**Task material**
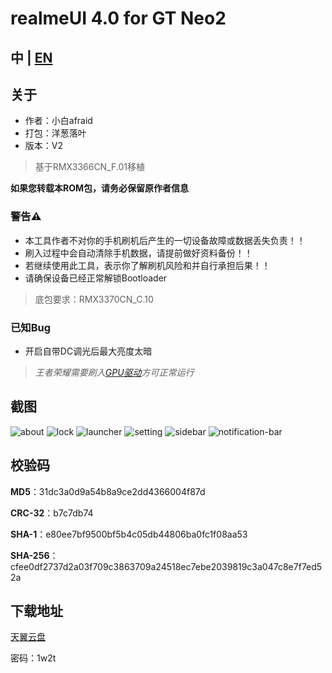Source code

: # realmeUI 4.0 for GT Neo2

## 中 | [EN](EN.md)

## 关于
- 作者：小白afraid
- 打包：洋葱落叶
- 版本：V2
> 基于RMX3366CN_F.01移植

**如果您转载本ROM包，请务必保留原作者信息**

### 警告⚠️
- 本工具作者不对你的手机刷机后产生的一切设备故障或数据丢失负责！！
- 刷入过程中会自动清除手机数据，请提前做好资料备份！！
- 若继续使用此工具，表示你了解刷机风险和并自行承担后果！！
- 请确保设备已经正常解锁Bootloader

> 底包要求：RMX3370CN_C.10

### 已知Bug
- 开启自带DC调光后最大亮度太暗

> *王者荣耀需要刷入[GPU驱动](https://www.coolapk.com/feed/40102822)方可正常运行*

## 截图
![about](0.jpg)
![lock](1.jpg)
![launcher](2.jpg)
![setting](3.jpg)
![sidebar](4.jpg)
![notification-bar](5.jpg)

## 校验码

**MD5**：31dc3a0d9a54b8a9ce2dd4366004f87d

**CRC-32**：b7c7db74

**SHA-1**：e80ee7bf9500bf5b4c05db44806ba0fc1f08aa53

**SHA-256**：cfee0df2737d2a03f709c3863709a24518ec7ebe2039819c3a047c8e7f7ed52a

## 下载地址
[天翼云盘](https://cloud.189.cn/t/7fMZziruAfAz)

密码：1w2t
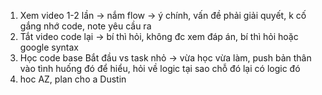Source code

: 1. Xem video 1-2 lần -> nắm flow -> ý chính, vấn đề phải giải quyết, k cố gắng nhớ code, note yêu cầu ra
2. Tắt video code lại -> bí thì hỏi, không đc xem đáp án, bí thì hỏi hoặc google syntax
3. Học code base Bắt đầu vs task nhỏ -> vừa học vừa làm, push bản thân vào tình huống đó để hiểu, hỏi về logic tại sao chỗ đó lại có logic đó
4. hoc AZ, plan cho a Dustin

**Exercise requirements**
The response must contain every line from the listing above in which the string "https" appears.

**Solution to the problem**
> *王者荣耀需要刷入[GPU驱动](https://www.coolapk.com/feed/40102822)方可正常运行*
[天翼云盘](https://cloud.189.cn/t/7fMZziruAfAz)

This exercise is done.